---- Recorded data
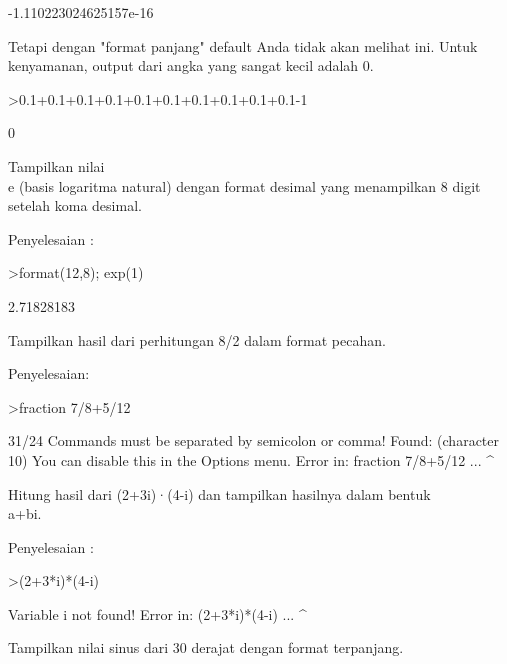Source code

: \documentclass{article}
\begin{document}
\begin{eulernotebook}
\begin{eulercomment}
\begin{eulercomment}
\begin{euleroutput}
   -1.110223024625157e-16 
\end{euleroutput}
\begin{eulercomment}
Tetapi dengan "format panjang" default Anda tidak akan melihat ini.
Untuk kenyamanan, output dari angka yang sangat kecil adalah 0.
\end{eulercomment}
\begin{eulerprompt}
>0.1+0.1+0.1+0.1+0.1+0.1+0.1+0.1+0.1+0.1-1
\end{eulerprompt}
\begin{euleroutput}
  0
\end{euleroutput}
\begin{eulercomment}
Tampilkan nilai \\
e (basis logaritma natural) dengan format desimal yang menampilkan 8
digit setelah koma desimal.

Penyelesaian :
\end{eulercomment}
\begin{eulerprompt}
>format(12,8); exp(1)
\end{eulerprompt}
\begin{euleroutput}
   2.71828183 
\end{euleroutput}
\begin{eulercomment}
Tampilkan hasil dari perhitungan 8/2 dalam format pecahan.

Penyelesaian:
\end{eulercomment}
\begin{eulerprompt}
>fraction 7/8+5/12
\end{eulerprompt}
\begin{euleroutput}
  
  31/24
  Commands must be separated by semicolon or comma!
  Found: 
   (character 10)
  You can disable this in the Options menu.
  Error in:
  fraction 7/8+5/12
   ...
                   ^
\end{euleroutput}
\begin{eulercomment}
Hitung hasil dari (2+3i)·(4-i) dan tampilkan hasilnya dalam bentuk \\
a+bi.

Penyelesaian :
\end{eulercomment}
\begin{eulerprompt}
>(2+3*i)*(4-i)
\end{eulerprompt}
\begin{euleroutput}
  Variable i not found!
  Error in:
  (2+3*i)*(4-i) ...
        ^
\end{euleroutput}
\begin{eulercomment}
Tampilkan nilai sinus dari 30 derajat dengan format terpanjang.


\end{eulercomment}
\end{eulercomment}
\end{eulercomment}
\end{eulernotebook}
\end{document}
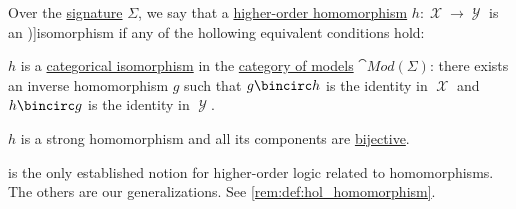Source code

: \begin{definition}\label{def:hol_isomorphism}
  Over the \hyperref[def:hol_signature]{signature} \( \Sigma \), we say that a \hyperref[def:hol_homomorphism]{higher-order homomorphism} \( h: \mscrX \to \mscrY \) is an \term[en=isomorphism (\cite[245]{Andrews2002Logic})]{isomorphism} if any of the hollowing equivalent conditions hold:
  \begin{thmenum}
    \mimprovised \( h \) is a \hyperref[def:morphism_invertibility/isomorphism]{categorical isomorphism} in the \hyperref[def:hol_institution]{category of models} \( \cat{Mod}(\Sigma) \): there exists an inverse homomorphism \( g \) such that \( g \bincirc h \) is the identity in \( \mscrX \) and \( h \bincirc g \) is the identity in \( \mscrY \).

     \( h \) is a strong homomorphism and all its components are \hyperref[def:function_invertibility/bijective]{bijective}.
  \end{thmenum}
\end{definition}
\begin{comments}
  \item {} is the only established notion for higher-order logic related to homomorphisms. The others are our generalizations. See \cref{rem:def:hol_homomorphism}.
\end{comments}
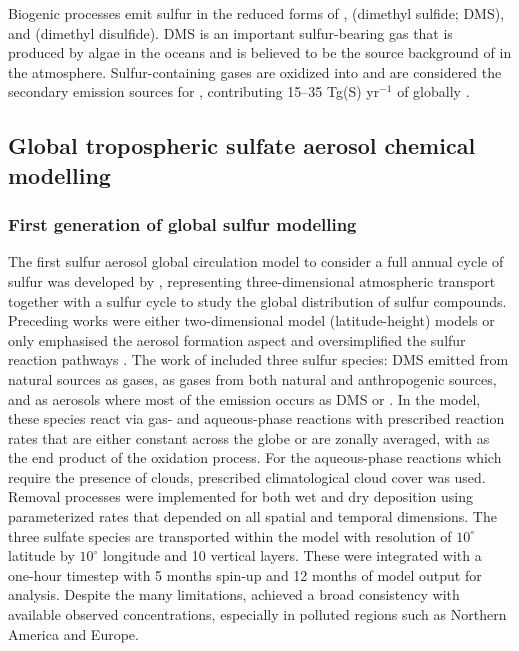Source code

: Biogenic processes emit sulfur in the reduced forms of ,  (dimethyl sulfide; DMS), and  (dimethyl disulfide). DMS is an important sulfur-bearing gas that is produced by algae in the oceans and is believed to be the source background of  in the atmosphere. Sulfur-containing gases are oxidized into  and are considered the secondary emission sources for , contributing 15--35 Tg(S) yr$^{-1}$ of  globally \citep{lanaUpdatedClimatologySurface2011}.


\subsection{Global tropospheric sulfate aerosol chemical modelling} %
\label{section1.2}

\subsubsection{First generation of global sulfur modelling}

The first sulfur aerosol global circulation model to consider a full annual cycle of sulfur was developed by \citet{langnerGlobalThreedimensionalModel1991}, representing three-dimensional atmospheric transport together with a sulfur cycle to study the global distribution of sulfur compounds. Preceding works were either two-dimensional model (latitude-height) models \citep{rodheGlobalDistributionSulfur1980} or only emphasised the aerosol formation aspect and oversimplified the sulfur reaction pathways \citep{ericksoniiiGlobalOceantoatmosphereDimethyl1990}. The work of \citet{langnerGlobalThreedimensionalModel1991} included three sulfur species: DMS emitted from natural sources as gases,  as gases from both natural and anthropogenic sources, and  as aerosols where most of the emission occurs as DMS or . In the model, these species react via gas- and aqueous-phase reactions with prescribed reaction rates that are either constant across the globe or are zonally averaged, with  as the end product of the oxidation process. For the aqueous-phase reactions which require the presence of clouds, prescribed climatological cloud cover was used. Removal processes were implemented for both wet and dry deposition using parameterized rates that depended on all spatial and temporal dimensions. The three sulfate species are transported within the model with resolution of $10^\circ$ latitude by $10^\circ$ longitude and 10 vertical layers. These were integrated with a one-hour timestep with 5 months spin-up and 12 months of model output for analysis. Despite the many limitations, \citet{langnerGlobalThreedimensionalModel1991} achieved a broad consistency with available observed concentrations, especially in polluted regions such as Northern America and Europe.

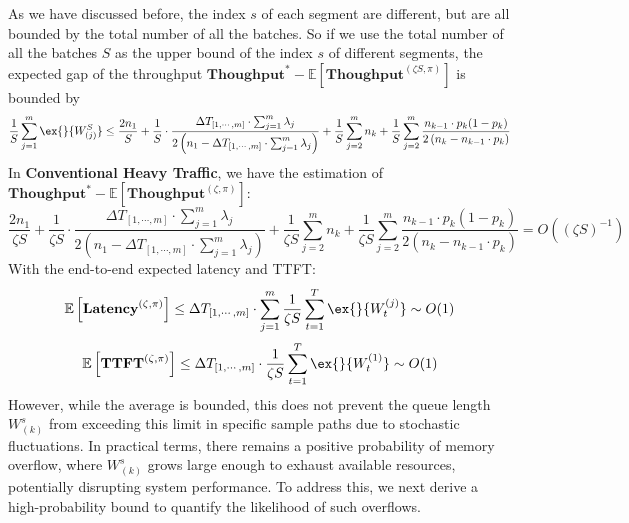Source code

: \documentclass[preprint]{article}
\newcommand{\throughput}{\textbf{Thoughput}}
\newcommand{\Latency}{\textbf{Latency}}
\newcommand{\TTFT}{\textbf{TTFT}}
\theoremstyle{plain}
\theoremstyle{definition}
\theoremstyle{remark}
\begin{document}
As we have discussed before, the index $s$ of each segment are different, but are all bounded by the total number of all the batches. So if we use the total number of all the batches $S$ as the upper bound of the index $s$ of different segments, the expected gap of the throughput $\throughput^* - \mathbb{E}[\throughput^{(\zeta S, \pi)}]$ is bounded by
$$\frac{1}{S}\sum_{j=1}^m \ex{}{W^S_{(j)}}\leq
\frac{2n_1}{S} +\frac{1}{S} \cdot\frac{\Delta T_{ [1,\cdots,m] }\cdot \sum_{j=1}^m \lambda_j}{2\left( n_1 - \Delta T_{ [1,\cdots,m] }\cdot \sum_{j=1}^m \lambda_j\right)} +\frac{1}{S}\sum_{j=2}^m n_k +\frac{1}{S}\sum_{j=2}^m\frac{n_{k-1}\cdot p_k(1-p_k)}{2\left(n_{k}-n_{k-1}\cdot p_k\right)}$$
In \textbf{Conventional Heavy Traffic}, we have the estimation of $\throughput^* - \mathbb{E}[\throughput^{(\zeta , \pi)}]$:
$$\frac{2n_1}{\zeta S} +\frac{1}{\zeta S} \cdot\frac{\Delta T_{ [1,\cdots,m] }\cdot \sum_{j=1}^m \lambda_j}{2\left( n_1 - \Delta T_{ [1,\cdots,m] }\cdot \sum_{j=1}^m \lambda_j\right)}+\frac{1}{\zeta S}\sum_{j=2}^m n_k +\frac{1}{\zeta S}\sum_{j=2}^m\frac{n_{k-1}\cdot p_k(1-p_k)}{2\left(n_{k}-n_{k-1}\cdot p_k\right)} = O((\zeta S)^{-1})$$
With the end-to-end expected latency and TTFT:
$$\mathbb{E}\left[ \Latency^{(\zeta , \pi)} \right]\leq \Delta T_{[1,\cdots,m]}\cdot \sum_{j=1}^m \frac{1}{\zeta S}\sum_{t=1}^T\ex{}{W_t^{(j)}} \sim O(1)$$
$$\mathbb{E}\left[ \TTFT^{(\zeta , \pi)} \right]\leq \Delta T_{[1,\cdots,m]}\cdot \frac{1}{\zeta S}\sum_{t=1}^T\ex{}{W_t^{(1)}} \sim O(1)$$
However, while the average is bounded, this does not prevent the queue length $W^s_{(k)}$ from exceeding this limit in specific sample paths due to stochastic fluctuations. In practical terms, there remains a positive probability of memory overflow, where $W^s_{(k)}$ grows large enough to exhaust available resources, potentially disrupting system performance. To address this, we next derive a high-probability bound to quantify the likelihood of such overflows.
\end{document}

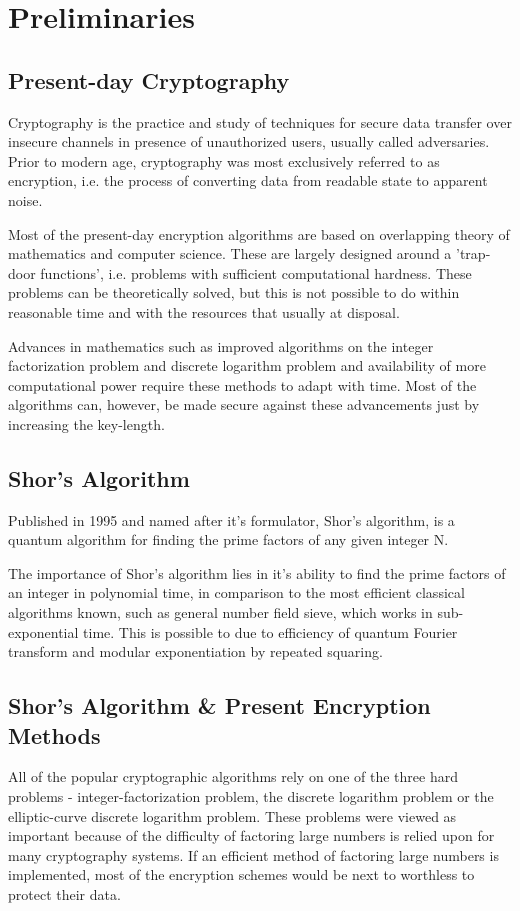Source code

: \chapter{Preliminaries}
\label{chap:prelim}

\section{Present-day Cryptography}
Cryptography is the practice and study of techniques for secure data transfer over insecure channels in presence of unauthorized users, usually called adversaries. Prior to modern age, cryptography was most exclusively referred to as encryption, i.e. the process of converting data from readable state to apparent noise.

Most of the present-day encryption algorithms are based on overlapping theory of mathematics and computer science. These are largely designed around a 'trap-door functions', i.e. problems with sufficient computational hardness. These problems can be theoretically solved, but this is not possible to do within reasonable time and with the resources that usually at disposal.

Advances in mathematics such as improved algorithms on the integer factorization problem and discrete logarithm problem and availability of more computational power require these methods to adapt with time. Most of the algorithms can, however, be made secure against these advancements just by increasing the key-length.

\section{Shor's Algorithm}
Published in 1995 and named after it's formulator, Shor's algorithm, is a quantum algorithm for finding the prime factors of any given integer N.

The importance of Shor's algorithm lies in it's ability to find the prime factors of an integer in polynomial time, in comparison to the most efficient classical algorithms known, such as general number field sieve, which works in sub-exponential time. This is possible to due to efficiency of quantum Fourier transform and modular exponentiation by repeated squaring.

\section{Shor's Algorithm \& Present Encryption Methods}
All of the popular cryptographic algorithms rely on one of the three hard problems - integer-factorization problem, the discrete logarithm problem or the elliptic-curve discrete logarithm problem. These problems were viewed as important because of the difficulty of factoring large
numbers is relied upon for many cryptography systems. If an efficient method of factoring large numbers is implemented, most of the encryption schemes would be next to worthless to protect their data.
--------
Would you please output only the lines from the start of the material above up to and including the line with "Variable i not found!", exactly as they appear and without pictures?

→ Problem solution
Source code

: \documentclass{article}
\begin{document}
\begin{eulernotebook}
\begin{eulercomment}
\begin{eulercomment}
\begin{euleroutput}
   -1.110223024625157e-16 
\end{euleroutput}
\begin{eulercomment}
Tetapi dengan "format panjang" default Anda tidak akan melihat ini.
Untuk kenyamanan, output dari angka yang sangat kecil adalah 0.
\end{eulercomment}
\begin{eulerprompt}
>0.1+0.1+0.1+0.1+0.1+0.1+0.1+0.1+0.1+0.1-1
\end{eulerprompt}
\begin{euleroutput}
  0
\end{euleroutput}
\begin{eulercomment}
Tampilkan nilai \\
e (basis logaritma natural) dengan format desimal yang menampilkan 8
digit setelah koma desimal.

Penyelesaian :
\end{eulercomment}
\begin{eulerprompt}
>format(12,8); exp(1)
\end{eulerprompt}
\begin{euleroutput}
   2.71828183 
\end{euleroutput}
\begin{eulercomment}
Tampilkan hasil dari perhitungan 8/2 dalam format pecahan.

Penyelesaian:
\end{eulercomment}
\begin{eulerprompt}
>fraction 7/8+5/12
\end{eulerprompt}
\begin{euleroutput}
  
  31/24
  Commands must be separated by semicolon or comma!
  Found: 
   (character 10)
  You can disable this in the Options menu.
  Error in:
  fraction 7/8+5/12
   ...
                   ^
\end{euleroutput}
\begin{eulercomment}
Hitung hasil dari (2+3i)·(4-i) dan tampilkan hasilnya dalam bentuk \\
a+bi.

Penyelesaian :
\end{eulercomment}
\begin{eulerprompt}
>(2+3*i)*(4-i)
\end{eulerprompt}
\begin{euleroutput}
  Variable i not found!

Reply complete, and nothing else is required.